(Collected data entries)
______________________________
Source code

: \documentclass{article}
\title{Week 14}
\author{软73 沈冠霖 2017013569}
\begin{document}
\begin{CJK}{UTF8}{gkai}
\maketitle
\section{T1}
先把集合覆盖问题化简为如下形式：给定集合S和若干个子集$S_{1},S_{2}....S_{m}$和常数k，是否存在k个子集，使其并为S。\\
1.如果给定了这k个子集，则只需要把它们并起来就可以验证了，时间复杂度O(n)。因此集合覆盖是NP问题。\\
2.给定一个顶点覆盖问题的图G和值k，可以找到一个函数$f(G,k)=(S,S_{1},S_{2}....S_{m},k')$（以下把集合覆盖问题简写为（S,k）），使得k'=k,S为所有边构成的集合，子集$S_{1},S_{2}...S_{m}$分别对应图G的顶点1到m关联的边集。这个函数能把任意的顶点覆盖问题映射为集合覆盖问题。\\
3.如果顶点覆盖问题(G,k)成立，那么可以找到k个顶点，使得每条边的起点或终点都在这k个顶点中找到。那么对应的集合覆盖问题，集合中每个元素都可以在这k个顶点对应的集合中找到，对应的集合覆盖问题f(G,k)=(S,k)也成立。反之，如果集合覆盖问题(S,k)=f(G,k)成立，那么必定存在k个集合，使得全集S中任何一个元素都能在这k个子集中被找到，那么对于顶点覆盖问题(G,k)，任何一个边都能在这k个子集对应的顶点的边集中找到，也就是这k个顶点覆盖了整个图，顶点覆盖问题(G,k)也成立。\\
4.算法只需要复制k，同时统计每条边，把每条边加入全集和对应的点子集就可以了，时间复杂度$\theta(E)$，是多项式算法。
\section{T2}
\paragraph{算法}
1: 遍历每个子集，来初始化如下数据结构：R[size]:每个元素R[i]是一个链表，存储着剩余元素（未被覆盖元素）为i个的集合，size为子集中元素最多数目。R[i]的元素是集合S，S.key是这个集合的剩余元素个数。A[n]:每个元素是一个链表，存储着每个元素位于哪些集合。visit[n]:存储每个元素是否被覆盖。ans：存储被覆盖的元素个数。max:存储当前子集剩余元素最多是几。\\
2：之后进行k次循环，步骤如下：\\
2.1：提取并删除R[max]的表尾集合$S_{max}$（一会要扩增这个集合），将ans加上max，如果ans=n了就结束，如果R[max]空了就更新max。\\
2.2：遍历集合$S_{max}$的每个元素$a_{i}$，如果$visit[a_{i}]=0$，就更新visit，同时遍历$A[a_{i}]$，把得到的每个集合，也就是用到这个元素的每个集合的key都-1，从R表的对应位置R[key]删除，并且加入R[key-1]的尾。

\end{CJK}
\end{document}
______________________________
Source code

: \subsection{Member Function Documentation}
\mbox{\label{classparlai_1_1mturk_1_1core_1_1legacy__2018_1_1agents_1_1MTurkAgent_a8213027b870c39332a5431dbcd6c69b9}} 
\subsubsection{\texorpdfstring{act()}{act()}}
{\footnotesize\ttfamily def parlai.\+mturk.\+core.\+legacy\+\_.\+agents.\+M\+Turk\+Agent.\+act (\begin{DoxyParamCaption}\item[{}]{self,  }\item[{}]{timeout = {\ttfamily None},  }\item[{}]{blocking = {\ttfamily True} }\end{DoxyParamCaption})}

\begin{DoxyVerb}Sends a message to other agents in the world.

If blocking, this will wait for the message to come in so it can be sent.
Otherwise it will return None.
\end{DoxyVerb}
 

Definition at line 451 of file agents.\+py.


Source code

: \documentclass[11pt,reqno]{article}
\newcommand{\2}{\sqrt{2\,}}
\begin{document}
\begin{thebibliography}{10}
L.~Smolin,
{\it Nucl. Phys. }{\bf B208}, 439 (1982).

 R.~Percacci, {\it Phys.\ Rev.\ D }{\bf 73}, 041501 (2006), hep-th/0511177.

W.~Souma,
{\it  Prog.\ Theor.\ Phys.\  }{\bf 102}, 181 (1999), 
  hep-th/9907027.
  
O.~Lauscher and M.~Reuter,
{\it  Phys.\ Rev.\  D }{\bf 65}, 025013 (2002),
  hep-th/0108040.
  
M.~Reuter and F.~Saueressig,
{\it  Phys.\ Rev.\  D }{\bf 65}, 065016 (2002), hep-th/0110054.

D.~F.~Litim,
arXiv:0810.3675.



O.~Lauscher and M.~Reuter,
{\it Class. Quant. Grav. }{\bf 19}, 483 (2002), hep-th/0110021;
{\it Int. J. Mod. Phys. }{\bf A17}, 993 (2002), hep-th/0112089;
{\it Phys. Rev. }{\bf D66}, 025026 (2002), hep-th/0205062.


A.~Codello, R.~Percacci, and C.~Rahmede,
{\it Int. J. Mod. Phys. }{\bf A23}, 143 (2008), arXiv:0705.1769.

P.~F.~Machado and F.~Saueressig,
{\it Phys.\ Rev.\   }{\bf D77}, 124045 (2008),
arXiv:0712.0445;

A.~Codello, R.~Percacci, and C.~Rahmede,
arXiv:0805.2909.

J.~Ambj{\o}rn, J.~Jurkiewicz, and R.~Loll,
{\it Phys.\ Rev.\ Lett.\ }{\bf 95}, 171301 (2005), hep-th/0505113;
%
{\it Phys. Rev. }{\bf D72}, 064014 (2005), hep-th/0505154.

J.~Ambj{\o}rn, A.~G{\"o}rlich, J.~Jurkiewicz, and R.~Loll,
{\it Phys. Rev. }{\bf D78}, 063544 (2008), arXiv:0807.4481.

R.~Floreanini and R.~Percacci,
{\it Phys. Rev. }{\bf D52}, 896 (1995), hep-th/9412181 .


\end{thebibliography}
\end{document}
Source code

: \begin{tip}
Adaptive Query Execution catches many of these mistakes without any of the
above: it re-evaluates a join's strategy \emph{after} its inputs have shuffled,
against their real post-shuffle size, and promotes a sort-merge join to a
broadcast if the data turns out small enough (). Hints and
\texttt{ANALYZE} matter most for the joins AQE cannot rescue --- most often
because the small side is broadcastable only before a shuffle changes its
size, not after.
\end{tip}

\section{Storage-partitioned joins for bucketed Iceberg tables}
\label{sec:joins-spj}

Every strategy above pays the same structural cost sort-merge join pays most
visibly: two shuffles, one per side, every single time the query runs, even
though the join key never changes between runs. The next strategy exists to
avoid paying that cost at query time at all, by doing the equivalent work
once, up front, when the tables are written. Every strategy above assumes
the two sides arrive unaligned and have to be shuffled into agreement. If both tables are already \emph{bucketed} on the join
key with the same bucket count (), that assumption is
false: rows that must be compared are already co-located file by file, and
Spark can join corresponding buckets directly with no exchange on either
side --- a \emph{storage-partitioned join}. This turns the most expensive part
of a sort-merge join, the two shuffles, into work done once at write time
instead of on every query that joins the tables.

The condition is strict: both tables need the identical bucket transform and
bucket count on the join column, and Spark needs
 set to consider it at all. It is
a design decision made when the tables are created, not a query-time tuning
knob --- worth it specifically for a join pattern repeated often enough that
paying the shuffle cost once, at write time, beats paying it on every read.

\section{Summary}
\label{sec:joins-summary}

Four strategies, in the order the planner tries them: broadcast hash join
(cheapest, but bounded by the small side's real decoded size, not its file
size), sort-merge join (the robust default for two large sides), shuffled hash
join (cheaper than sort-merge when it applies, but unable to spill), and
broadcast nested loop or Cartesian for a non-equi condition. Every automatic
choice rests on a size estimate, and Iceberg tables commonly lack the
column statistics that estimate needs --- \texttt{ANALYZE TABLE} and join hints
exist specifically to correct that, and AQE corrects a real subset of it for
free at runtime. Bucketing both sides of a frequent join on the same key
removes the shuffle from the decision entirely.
______________________________
• PROBLEM TO SOLVE: Return, word for word, the lines of the data above from the line with "If blocking, this" through the line with "063544 (2008), arXiv:0807.4481.", inclusive.

• WRITTEN SOLUTION:
If blocking, this will wait for the message to come in so it can be sent.
Otherwise it will return None.
\end{DoxyVerb}
 

Definition at line 451 of file agents.\+py.


Source code

: \documentclass[11pt,reqno]{article}
\newcommand{\2}{\sqrt{2\,}}
\begin{document}
\begin{thebibliography}{10}
L.~Smolin,
{\it Nucl. Phys. }{\bf B208}, 439 (1982).

 R.~Percacci, {\it Phys.\ Rev.\ D }{\bf 73}, 041501 (2006), hep-th/0511177.

W.~Souma,
{\it  Prog.\ Theor.\ Phys.\  }{\bf 102}, 181 (1999), 
  hep-th/9907027.
  
O.~Lauscher and M.~Reuter,
{\it  Phys.\ Rev.\  D }{\bf 65}, 025013 (2002),
  hep-th/0108040.
  
M.~Reuter and F.~Saueressig,
{\it  Phys.\ Rev.\  D }{\bf 65}, 065016 (2002), hep-th/0110054.

D.~F.~Litim,
arXiv:0810.3675.



O.~Lauscher and M.~Reuter,
{\it Class. Quant. Grav. }{\bf 19}, 483 (2002), hep-th/0110021;
{\it Int. J. Mod. Phys. }{\bf A17}, 993 (2002), hep-th/0112089;
{\it Phys. Rev. }{\bf D66}, 025026 (2002), hep-th/0205062.


A.~Codello, R.~Percacci, and C.~Rahmede,
{\it Int. J. Mod. Phys. }{\bf A23}, 143 (2008), arXiv:0705.1769.

P.~F.~Machado and F.~Saueressig,
{\it Phys.\ Rev.\   }{\bf D77}, 124045 (2008),
arXiv:0712.0445;

A.~Codello, R.~Percacci, and C.~Rahmede,
arXiv:0805.2909.

J.~Ambj{\o}rn, J.~Jurkiewicz, and R.~Loll,
{\it Phys.\ Rev.\ Lett.\ }{\bf 95}, 171301 (2005), hep-th/0505113;
%
{\it Phys. Rev. }{\bf D72}, 064014 (2005), hep-th/0505154.

J.~Ambj{\o}rn, A.~G{\"o}rlich, J.~Jurkiewicz, and R.~Loll,
{\it Phys. Rev. }{\bf D78}, 063544 (2008), arXiv:0807.4481.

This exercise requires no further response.